Information shown =
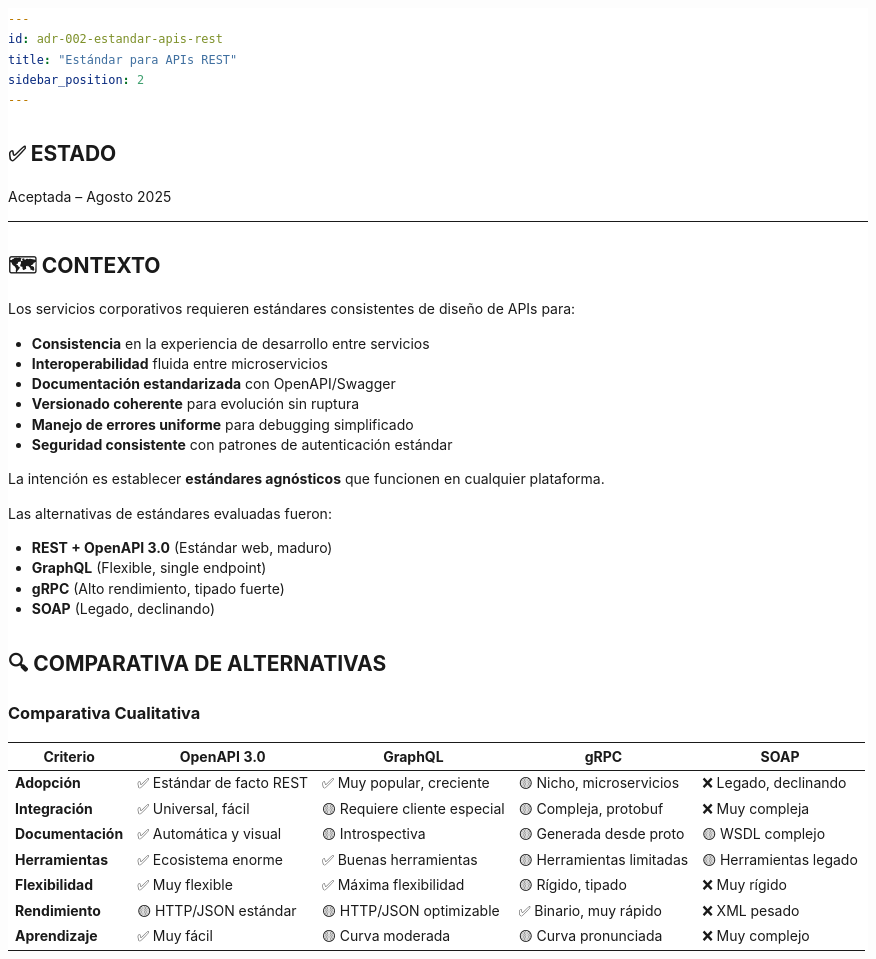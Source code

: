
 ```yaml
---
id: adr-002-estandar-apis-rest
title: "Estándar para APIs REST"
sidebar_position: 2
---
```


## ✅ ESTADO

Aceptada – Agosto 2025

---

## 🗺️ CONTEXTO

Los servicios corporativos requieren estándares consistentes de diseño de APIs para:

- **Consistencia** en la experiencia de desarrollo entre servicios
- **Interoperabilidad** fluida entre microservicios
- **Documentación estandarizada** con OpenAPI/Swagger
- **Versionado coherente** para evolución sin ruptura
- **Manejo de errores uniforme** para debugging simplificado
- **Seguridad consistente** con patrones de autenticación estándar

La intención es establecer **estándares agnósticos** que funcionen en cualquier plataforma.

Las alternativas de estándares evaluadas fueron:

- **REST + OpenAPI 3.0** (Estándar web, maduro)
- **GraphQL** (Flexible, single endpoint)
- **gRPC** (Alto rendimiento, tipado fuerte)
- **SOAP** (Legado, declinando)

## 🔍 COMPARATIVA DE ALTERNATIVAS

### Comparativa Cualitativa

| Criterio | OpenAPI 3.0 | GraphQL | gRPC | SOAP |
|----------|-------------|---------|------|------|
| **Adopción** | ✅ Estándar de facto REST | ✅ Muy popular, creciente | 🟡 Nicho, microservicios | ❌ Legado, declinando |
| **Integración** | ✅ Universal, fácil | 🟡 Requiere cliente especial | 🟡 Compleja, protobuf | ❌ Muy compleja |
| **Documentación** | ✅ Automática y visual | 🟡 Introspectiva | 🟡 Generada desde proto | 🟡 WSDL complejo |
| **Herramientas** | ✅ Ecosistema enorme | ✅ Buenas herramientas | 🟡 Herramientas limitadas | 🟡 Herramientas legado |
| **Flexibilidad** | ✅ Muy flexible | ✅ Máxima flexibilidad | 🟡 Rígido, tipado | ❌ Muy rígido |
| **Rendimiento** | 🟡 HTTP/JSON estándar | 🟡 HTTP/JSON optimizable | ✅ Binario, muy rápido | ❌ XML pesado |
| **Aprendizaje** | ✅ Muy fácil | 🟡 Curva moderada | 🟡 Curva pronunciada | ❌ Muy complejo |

--

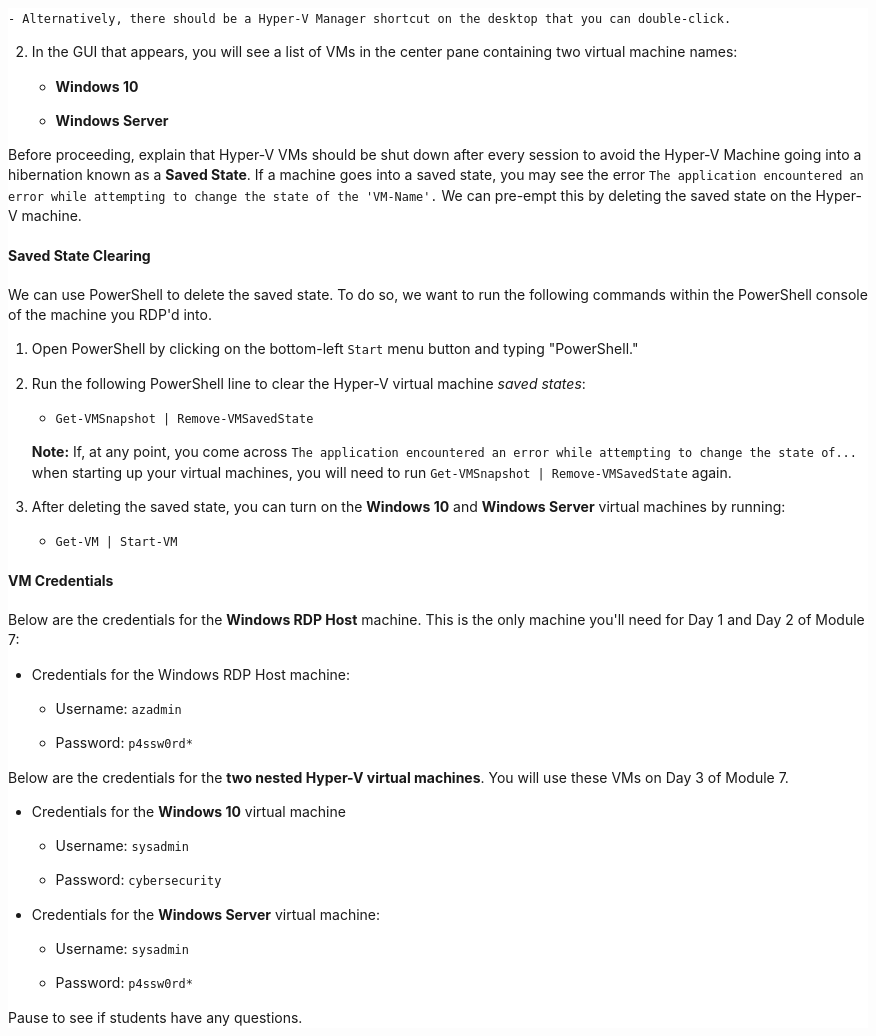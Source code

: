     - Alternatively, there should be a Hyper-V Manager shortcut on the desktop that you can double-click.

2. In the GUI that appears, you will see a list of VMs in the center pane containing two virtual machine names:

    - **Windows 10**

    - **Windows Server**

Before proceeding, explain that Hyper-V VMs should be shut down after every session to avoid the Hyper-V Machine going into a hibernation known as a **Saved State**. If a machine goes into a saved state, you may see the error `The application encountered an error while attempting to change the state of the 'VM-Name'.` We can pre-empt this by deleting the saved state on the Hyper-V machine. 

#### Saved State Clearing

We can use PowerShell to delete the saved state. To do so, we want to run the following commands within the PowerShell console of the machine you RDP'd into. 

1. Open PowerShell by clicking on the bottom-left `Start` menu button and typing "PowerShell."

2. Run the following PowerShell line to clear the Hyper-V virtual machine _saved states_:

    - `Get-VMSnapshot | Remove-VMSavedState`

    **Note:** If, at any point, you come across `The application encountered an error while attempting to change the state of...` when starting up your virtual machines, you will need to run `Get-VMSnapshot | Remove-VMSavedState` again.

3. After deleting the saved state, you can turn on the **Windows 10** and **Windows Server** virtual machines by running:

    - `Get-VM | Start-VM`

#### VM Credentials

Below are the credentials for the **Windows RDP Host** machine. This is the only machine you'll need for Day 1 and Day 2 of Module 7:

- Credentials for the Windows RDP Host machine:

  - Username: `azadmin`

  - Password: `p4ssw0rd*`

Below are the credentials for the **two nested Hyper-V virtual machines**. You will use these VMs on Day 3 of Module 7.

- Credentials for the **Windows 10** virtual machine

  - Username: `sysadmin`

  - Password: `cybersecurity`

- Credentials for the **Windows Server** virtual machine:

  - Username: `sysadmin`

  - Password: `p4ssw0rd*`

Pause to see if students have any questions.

Task instructions =
Scan the entries above for the line containing "- **Interoperabilidad** fluida", and copy it and all lines after it exactly, down to and including the line containing "Las alternativas de".

Result for this exercise =
- **Interoperabilidad** fluida entre microservicios
- **Documentación estandarizada** con OpenAPI/Swagger
- **Versionado coherente** para evolución sin ruptura
- **Manejo de errores uniforme** para debugging simplificado
- **Seguridad consistente** con patrones de autenticación estándar

La intención es establecer **estándares agnósticos** que funcionen en cualquier plataforma.

Las alternativas de estándares evaluadas fueron:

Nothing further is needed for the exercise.